§ Work instructions: The records are given next. Repeat each one exactly.

"""

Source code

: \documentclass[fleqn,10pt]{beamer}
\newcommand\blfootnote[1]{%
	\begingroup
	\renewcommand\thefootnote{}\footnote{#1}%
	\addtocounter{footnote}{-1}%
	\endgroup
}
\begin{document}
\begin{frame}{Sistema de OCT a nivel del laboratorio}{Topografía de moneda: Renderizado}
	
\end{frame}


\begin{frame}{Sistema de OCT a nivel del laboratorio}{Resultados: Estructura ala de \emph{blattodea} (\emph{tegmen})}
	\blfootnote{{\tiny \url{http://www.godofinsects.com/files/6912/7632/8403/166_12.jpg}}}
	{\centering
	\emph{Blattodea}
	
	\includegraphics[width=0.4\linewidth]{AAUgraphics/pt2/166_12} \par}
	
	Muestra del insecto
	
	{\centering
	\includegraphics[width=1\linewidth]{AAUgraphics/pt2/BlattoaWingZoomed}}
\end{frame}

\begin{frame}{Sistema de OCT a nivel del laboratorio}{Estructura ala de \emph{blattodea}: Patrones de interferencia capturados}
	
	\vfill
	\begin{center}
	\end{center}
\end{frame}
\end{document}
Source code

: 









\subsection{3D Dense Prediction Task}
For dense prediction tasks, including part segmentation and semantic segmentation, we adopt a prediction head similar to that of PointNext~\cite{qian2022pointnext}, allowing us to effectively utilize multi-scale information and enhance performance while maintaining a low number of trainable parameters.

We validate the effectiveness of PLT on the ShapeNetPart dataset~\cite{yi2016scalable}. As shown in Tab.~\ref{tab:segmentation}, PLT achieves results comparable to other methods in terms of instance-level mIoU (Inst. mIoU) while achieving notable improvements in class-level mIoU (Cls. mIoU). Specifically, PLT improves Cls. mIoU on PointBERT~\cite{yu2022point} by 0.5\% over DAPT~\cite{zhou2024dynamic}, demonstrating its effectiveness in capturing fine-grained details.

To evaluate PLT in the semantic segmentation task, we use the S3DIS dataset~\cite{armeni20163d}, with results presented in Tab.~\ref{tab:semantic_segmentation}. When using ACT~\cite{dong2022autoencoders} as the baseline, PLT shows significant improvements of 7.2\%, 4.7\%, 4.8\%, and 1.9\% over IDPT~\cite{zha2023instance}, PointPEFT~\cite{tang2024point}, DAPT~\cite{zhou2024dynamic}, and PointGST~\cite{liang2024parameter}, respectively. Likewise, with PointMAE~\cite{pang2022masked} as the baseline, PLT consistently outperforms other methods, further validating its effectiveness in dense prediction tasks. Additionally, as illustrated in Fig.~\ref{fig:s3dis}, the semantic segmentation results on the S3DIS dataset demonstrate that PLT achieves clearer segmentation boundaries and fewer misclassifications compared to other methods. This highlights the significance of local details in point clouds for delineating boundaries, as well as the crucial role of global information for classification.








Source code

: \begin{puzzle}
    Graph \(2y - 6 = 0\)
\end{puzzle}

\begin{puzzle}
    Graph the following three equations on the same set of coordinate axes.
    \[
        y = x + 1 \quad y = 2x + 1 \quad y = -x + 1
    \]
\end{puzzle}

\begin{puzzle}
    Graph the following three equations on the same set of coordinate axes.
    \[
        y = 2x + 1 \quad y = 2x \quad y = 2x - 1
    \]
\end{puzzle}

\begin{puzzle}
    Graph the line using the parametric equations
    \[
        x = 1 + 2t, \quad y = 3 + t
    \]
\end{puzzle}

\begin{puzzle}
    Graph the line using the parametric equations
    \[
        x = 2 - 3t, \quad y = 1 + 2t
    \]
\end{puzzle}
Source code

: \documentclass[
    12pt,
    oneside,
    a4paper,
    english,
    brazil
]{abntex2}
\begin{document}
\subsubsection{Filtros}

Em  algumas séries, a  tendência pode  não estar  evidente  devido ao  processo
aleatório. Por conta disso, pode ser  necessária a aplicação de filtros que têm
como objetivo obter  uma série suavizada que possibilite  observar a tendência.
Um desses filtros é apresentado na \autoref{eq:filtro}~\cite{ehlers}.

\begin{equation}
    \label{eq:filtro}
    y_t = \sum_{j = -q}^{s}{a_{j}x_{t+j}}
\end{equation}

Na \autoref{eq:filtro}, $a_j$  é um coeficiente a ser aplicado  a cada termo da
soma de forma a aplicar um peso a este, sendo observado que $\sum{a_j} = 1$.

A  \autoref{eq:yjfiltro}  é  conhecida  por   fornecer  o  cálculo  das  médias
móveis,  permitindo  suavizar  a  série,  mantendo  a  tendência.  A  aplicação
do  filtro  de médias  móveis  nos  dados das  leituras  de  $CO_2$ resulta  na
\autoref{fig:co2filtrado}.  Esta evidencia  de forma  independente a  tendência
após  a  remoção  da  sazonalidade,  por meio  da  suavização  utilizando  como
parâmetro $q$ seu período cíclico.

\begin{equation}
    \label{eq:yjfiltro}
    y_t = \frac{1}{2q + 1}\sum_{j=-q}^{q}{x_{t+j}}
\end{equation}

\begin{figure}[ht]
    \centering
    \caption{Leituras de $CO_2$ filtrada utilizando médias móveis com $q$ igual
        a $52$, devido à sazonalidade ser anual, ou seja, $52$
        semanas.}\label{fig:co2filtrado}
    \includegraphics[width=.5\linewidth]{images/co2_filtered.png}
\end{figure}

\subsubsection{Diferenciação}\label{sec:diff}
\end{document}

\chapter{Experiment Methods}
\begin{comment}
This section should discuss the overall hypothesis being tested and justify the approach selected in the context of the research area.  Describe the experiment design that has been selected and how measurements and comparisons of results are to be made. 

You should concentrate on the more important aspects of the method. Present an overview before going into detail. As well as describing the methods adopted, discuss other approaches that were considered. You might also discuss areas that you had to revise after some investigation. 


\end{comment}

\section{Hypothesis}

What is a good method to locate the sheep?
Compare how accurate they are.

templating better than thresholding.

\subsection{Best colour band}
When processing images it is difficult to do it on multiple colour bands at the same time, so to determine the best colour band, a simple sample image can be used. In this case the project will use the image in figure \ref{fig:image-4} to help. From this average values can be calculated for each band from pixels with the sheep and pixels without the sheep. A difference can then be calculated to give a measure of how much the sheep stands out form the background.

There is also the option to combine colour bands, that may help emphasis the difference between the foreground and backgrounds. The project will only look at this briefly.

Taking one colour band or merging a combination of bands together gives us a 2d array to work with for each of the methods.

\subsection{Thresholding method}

"""

§ Task output:
Source code

: \documentclass[fleqn,10pt]{beamer}
\newcommand\blfootnote[1]{%
	\begingroup
	\renewcommand\thefootnote{}\footnote{#1}%
	\addtocounter{footnote}{-1}%
	\endgroup
}
\begin{document}
\begin{frame}{Sistema de OCT a nivel del laboratorio}{Topografía de moneda: Renderizado}
	
\end{frame}


\begin{frame}{Sistema de OCT a nivel del laboratorio}{Resultados: Estructura ala de \emph{blattodea} (\emph{tegmen})}
	\blfootnote{{\tiny \url{http://www.godofinsects.com/files/6912/7632/8403/166_12.jpg}}}
	{\centering
	\emph{Blattodea}
	
	\includegraphics[width=0.4\linewidth]{AAUgraphics/pt2/166_12} \par}
	
	Muestra del insecto
	
	{\centering
	\includegraphics[width=1\linewidth]{AAUgraphics/pt2/BlattoaWingZoomed}}
\end{frame}

\begin{frame}{Sistema de OCT a nivel del laboratorio}{Estructura ala de \emph{blattodea}: Patrones de interferencia capturados}
	
	\vfill
	\begin{center}
	\end{center}
\end{frame}
\end{document}
Source code

: 









\subsection{3D Dense Prediction Task}
For dense prediction tasks, including part segmentation and semantic segmentation, we adopt a prediction head similar to that of PointNext~\cite{qian2022pointnext}, allowing us to effectively utilize multi-scale information and enhance performance while maintaining a low number of trainable parameters.

We validate the effectiveness of PLT on the ShapeNetPart dataset~\cite{yi2016scalable}. As shown in Tab.~\ref{tab:segmentation}, PLT achieves results comparable to other methods in terms of instance-level mIoU (Inst. mIoU) while achieving notable improvements in class-level mIoU (Cls. mIoU). Specifically, PLT improves Cls. mIoU on PointBERT~\cite{yu2022point} by 0.5\% over DAPT~\cite{zhou2024dynamic}, demonstrating its effectiveness in capturing fine-grained details.

To evaluate PLT in the semantic segmentation task, we use the S3DIS dataset~\cite{armeni20163d}, with results presented in Tab.~\ref{tab:semantic_segmentation}. When using ACT~\cite{dong2022autoencoders} as the baseline, PLT shows significant improvements of 7.2\%, 4.7\%, 4.8\%, and 1.9\% over IDPT~\cite{zha2023instance}, PointPEFT~\cite{tang2024point}, DAPT~\cite{zhou2024dynamic}, and PointGST~\cite{liang2024parameter}, respectively. Likewise, with PointMAE~\cite{pang2022masked} as the baseline, PLT consistently outperforms other methods, further validating its effectiveness in dense prediction tasks. Additionally, as illustrated in Fig.~\ref{fig:s3dis}, the semantic segmentation results on the S3DIS dataset demonstrate that PLT achieves clearer segmentation boundaries and fewer misclassifications compared to other methods. This highlights the significance of local details in point clouds for delineating boundaries, as well as the crucial role of global information for classification.








Source code

: \begin{puzzle}
    Graph \(2y - 6 = 0\)
\end{puzzle}

\begin{puzzle}
    Graph the following three equations on the same set of coordinate axes.
    \[
        y = x + 1 \quad y = 2x + 1 \quad y = -x + 1
    \]
\end{puzzle}

\begin{puzzle}
    Graph the following three equations on the same set of coordinate axes.
    \[
        y = 2x + 1 \quad y = 2x \quad y = 2x - 1
    \]
\end{puzzle}

\begin{puzzle}
    Graph the line using the parametric equations
    \[
        x = 1 + 2t, \quad y = 3 + t
    \]
\end{puzzle}

\begin{puzzle}
    Graph the line using the parametric equations
    \[
        x = 2 - 3t, \quad y = 1 + 2t
    \]
\end{puzzle}
Source code

: \documentclass[
    12pt,
    oneside,
    a4paper,
    english,
    brazil
]{abntex2}
\begin{document}
\subsubsection{Filtros}

Em  algumas séries, a  tendência pode  não estar  evidente  devido ao  processo
aleatório. Por conta disso, pode ser  necessária a aplicação de filtros que têm
como objetivo obter  uma série suavizada que possibilite  observar a tendência.
Um desses filtros é apresentado na \autoref{eq:filtro}~\cite{ehlers}.

\begin{equation}
    \label{eq:filtro}
    y_t = \sum_{j = -q}^{s}{a_{j}x_{t+j}}
\end{equation}

Na \autoref{eq:filtro}, $a_j$  é um coeficiente a ser aplicado  a cada termo da
soma de forma a aplicar um peso a este, sendo observado que $\sum{a_j} = 1$.

A  \autoref{eq:yjfiltro}  é  conhecida  por   fornecer  o  cálculo  das  médias
móveis,  permitindo  suavizar  a  série,  mantendo  a  tendência.  A  aplicação
do  filtro  de médias  móveis  nos  dados das  leituras  de  $CO_2$ resulta  na
\autoref{fig:co2filtrado}.  Esta evidencia  de forma  independente a  tendência
após  a  remoção  da  sazonalidade,  por meio  da  suavização  utilizando  como
parâmetro $q$ seu período cíclico.

\begin{equation}
    \label{eq:yjfiltro}
    y_t = \frac{1}{2q + 1}\sum_{j=-q}^{q}{x_{t+j}}
\end{equation}

\begin{figure}[ht]
    \centering
    \caption{Leituras de $CO_2$ filtrada utilizando médias móveis com $q$ igual
        a $52$, devido à sazonalidade ser anual, ou seja, $52$
        semanas.}\label{fig:co2filtrado}
    \includegraphics[width=.5\linewidth]{images/co2_filtered.png}
\end{figure}

\subsubsection{Diferenciação}\label{sec:diff}
\end{document}

\chapter{Experiment Methods}
\begin{comment}
This section should discuss the overall hypothesis being tested and justify the approach selected in the context of the research area.  Describe the experiment design that has been selected and how measurements and comparisons of results are to be made. 

You should concentrate on the more important aspects of the method. Present an overview before going into detail. As well as describing the methods adopted, discuss other approaches that were considered. You might also discuss areas that you had to revise after some investigation. 


\end{comment}

\section{Hypothesis}

What is a good method to locate the sheep?
Compare how accurate they are.

templating better than thresholding.

\subsection{Best colour band}
When processing images it is difficult to do it on multiple colour bands at the same time, so to determine the best colour band, a simple sample image can be used. In this case the project will use the image in figure \ref{fig:image-4} to help. From this average values can be calculated for each band from pixels with the sheep and pixels without the sheep. A difference can then be calculated to give a measure of how much the sheep stands out form the background.

There is also the option to combine colour bands, that may help emphasis the difference between the foreground and backgrounds. The project will only look at this briefly.

Taking one colour band or merging a combination of bands together gives us a 2d array to work with for each of the methods.

\subsection{Thresholding method}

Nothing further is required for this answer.